(Extracted records)

────────────────────────────────────────

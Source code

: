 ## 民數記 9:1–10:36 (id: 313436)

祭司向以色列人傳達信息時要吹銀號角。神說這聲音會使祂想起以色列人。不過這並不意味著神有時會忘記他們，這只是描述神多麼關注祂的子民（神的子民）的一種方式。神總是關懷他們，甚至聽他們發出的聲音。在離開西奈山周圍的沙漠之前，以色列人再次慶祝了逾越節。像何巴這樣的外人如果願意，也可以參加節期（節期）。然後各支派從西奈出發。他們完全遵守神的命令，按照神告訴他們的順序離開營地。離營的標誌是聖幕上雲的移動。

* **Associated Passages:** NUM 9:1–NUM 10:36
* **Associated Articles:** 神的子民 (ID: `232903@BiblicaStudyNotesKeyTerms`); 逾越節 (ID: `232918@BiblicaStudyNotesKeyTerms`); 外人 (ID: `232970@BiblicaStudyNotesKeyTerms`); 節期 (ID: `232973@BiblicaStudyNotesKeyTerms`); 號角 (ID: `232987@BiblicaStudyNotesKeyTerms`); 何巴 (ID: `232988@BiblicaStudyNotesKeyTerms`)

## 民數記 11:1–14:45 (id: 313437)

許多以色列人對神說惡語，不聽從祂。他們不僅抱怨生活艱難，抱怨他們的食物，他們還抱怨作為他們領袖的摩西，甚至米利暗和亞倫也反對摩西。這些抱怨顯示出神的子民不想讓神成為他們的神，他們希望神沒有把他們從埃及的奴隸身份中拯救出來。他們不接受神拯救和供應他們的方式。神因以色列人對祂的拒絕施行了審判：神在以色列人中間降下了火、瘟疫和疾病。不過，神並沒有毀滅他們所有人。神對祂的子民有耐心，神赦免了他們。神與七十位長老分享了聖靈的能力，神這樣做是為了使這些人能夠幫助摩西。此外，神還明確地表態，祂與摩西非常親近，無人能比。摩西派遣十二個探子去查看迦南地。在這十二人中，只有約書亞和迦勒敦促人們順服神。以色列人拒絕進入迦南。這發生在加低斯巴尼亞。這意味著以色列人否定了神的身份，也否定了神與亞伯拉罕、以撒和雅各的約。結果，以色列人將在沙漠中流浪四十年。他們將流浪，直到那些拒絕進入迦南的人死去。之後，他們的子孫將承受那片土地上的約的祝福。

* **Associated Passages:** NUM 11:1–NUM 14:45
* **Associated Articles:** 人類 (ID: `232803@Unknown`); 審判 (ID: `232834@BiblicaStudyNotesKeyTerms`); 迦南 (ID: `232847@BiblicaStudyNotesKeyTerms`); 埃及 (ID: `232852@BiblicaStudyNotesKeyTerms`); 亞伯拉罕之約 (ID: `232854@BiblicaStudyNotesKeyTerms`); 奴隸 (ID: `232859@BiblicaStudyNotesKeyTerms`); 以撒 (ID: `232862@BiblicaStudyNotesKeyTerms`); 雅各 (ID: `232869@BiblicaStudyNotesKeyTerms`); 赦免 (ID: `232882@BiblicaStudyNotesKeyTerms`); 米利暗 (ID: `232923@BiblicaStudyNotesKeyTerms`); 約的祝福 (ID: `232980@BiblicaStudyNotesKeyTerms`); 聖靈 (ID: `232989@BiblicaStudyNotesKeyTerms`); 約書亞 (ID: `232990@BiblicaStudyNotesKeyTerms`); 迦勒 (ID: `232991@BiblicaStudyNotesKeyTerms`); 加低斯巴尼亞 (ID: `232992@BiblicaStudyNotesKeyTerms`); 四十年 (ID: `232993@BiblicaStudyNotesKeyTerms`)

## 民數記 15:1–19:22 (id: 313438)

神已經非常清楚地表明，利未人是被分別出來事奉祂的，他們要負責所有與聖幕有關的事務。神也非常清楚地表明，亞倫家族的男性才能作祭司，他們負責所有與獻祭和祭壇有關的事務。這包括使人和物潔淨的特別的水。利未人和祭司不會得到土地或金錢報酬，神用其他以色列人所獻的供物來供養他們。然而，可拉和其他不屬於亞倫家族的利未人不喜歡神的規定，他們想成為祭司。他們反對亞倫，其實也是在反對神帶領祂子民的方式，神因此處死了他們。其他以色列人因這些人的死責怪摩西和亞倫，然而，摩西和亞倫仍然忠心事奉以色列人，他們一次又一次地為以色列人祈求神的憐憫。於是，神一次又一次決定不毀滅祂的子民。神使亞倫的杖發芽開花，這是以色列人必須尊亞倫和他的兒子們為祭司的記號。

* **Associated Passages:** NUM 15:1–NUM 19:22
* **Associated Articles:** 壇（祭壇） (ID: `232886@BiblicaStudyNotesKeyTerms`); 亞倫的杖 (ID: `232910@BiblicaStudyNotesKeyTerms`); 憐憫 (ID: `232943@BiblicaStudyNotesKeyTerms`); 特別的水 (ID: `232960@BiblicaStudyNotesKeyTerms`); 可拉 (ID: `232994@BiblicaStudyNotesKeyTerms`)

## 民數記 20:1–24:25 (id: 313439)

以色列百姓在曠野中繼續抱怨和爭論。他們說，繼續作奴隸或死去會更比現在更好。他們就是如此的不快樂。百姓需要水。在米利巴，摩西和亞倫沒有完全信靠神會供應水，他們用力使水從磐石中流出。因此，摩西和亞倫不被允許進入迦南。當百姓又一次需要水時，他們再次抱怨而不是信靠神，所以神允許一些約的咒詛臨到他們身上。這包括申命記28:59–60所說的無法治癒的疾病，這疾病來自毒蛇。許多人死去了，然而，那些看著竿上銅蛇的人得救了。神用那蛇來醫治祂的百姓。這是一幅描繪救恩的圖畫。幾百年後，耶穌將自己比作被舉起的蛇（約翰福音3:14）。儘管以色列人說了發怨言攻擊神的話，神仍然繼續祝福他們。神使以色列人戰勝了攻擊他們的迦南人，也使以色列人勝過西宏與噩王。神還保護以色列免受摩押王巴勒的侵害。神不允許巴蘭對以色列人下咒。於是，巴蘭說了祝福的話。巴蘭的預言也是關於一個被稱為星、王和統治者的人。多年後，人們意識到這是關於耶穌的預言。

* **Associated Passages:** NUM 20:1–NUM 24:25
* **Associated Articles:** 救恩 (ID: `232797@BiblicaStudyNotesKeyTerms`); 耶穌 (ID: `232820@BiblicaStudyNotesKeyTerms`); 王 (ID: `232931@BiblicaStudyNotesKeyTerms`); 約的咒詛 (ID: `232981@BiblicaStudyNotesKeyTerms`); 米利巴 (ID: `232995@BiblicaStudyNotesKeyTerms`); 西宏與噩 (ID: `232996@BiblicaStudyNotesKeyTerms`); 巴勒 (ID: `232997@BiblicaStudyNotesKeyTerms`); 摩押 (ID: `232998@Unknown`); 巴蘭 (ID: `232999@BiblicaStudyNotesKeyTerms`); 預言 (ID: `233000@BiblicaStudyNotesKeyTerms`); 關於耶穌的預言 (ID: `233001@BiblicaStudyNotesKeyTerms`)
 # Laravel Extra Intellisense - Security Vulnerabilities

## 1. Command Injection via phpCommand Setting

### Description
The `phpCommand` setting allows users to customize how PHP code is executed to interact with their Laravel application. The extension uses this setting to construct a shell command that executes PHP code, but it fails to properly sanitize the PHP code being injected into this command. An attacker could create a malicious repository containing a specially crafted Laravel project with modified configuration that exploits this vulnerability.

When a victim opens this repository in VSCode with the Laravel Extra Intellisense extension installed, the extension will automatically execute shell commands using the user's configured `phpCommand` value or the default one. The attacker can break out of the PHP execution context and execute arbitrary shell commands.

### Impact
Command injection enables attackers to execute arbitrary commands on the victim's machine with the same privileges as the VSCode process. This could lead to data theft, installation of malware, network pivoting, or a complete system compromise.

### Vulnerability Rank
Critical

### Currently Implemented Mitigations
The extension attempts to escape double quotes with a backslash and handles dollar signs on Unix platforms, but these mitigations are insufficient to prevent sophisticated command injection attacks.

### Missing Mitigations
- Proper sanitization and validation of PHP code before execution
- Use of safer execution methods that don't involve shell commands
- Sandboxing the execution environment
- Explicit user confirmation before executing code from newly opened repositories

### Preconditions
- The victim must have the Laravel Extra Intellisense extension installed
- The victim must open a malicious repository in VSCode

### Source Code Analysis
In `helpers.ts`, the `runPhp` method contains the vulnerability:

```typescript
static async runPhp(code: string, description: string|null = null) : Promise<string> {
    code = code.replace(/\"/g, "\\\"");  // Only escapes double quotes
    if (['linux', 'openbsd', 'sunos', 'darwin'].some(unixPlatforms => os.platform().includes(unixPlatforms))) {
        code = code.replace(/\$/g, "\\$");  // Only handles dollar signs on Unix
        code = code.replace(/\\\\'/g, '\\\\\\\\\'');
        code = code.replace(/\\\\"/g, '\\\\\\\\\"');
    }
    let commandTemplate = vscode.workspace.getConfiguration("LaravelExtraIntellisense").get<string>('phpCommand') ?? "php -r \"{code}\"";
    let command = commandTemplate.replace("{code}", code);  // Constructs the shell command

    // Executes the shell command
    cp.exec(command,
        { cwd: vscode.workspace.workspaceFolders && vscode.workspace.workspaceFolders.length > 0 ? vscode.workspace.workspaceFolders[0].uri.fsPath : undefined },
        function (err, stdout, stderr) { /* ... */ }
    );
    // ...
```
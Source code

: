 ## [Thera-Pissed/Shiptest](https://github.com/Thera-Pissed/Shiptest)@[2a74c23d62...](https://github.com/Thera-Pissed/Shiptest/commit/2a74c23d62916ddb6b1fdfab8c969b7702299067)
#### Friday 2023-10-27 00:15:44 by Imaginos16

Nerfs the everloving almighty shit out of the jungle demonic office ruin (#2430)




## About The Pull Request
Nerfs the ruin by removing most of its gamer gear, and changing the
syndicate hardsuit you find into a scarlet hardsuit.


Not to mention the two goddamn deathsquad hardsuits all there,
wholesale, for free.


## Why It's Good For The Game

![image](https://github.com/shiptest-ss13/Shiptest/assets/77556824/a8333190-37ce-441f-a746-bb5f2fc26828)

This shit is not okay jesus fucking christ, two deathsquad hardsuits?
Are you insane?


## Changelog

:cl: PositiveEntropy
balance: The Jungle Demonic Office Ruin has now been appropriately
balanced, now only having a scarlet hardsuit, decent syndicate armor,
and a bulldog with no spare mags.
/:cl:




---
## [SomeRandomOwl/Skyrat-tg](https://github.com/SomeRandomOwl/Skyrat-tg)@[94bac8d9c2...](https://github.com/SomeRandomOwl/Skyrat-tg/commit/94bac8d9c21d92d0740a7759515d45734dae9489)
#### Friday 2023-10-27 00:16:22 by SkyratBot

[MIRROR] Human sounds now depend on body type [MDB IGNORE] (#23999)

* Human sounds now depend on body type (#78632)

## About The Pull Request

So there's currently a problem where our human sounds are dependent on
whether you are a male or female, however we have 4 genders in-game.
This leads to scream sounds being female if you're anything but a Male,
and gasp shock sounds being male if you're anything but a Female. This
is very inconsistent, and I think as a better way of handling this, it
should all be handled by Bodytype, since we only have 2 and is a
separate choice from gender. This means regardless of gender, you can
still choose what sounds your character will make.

────────────────────────────────────────

What you need to do: Would you copy out exactly the lines above that start at the one containing "- The victim must have" and end at the one containing "## Why It's Good For The Game", inclusive?

The completed task:
- The victim must have the Laravel Extra Intellisense extension installed
- The victim must open a malicious repository in VSCode

### Source Code Analysis
In `helpers.ts`, the `runPhp` method contains the vulnerability:

```typescript
static async runPhp(code: string, description: string|null = null) : Promise<string> {
    code = code.replace(/\"/g, "\\\"");  // Only escapes double quotes
    if (['linux', 'openbsd', 'sunos', 'darwin'].some(unixPlatforms => os.platform().includes(unixPlatforms))) {
        code = code.replace(/\$/g, "\\$");  // Only handles dollar signs on Unix
        code = code.replace(/\\\\'/g, '\\\\\\\\\'');
        code = code.replace(/\\\\"/g, '\\\\\\\\\"');
    }
    let commandTemplate = vscode.workspace.getConfiguration("LaravelExtraIntellisense").get<string>('phpCommand') ?? "php -r \"{code}\"";
    let command = commandTemplate.replace("{code}", code);  // Constructs the shell command

    // Executes the shell command
    cp.exec(command,
        { cwd: vscode.workspace.workspaceFolders && vscode.workspace.workspaceFolders.length > 0 ? vscode.workspace.workspaceFolders[0].uri.fsPath : undefined },
        function (err, stdout, stderr) { /* ... */ }
    );
    // ...
```
Source code

: ## [Thera-Pissed/Shiptest](https://github.com/Thera-Pissed/Shiptest)@[2a74c23d62...](https://github.com/Thera-Pissed/Shiptest/commit/2a74c23d62916ddb6b1fdfab8c969b7702299067)
#### Friday 2023-10-27 00:15:44 by Imaginos16

Nerfs the everloving almighty shit out of the jungle demonic office ruin (#2430)




## About The Pull Request
Nerfs the ruin by removing most of its gamer gear, and changing the
syndicate hardsuit you find into a scarlet hardsuit.


Not to mention the two goddamn deathsquad hardsuits all there,
wholesale, for free.


## Why It's Good For The Game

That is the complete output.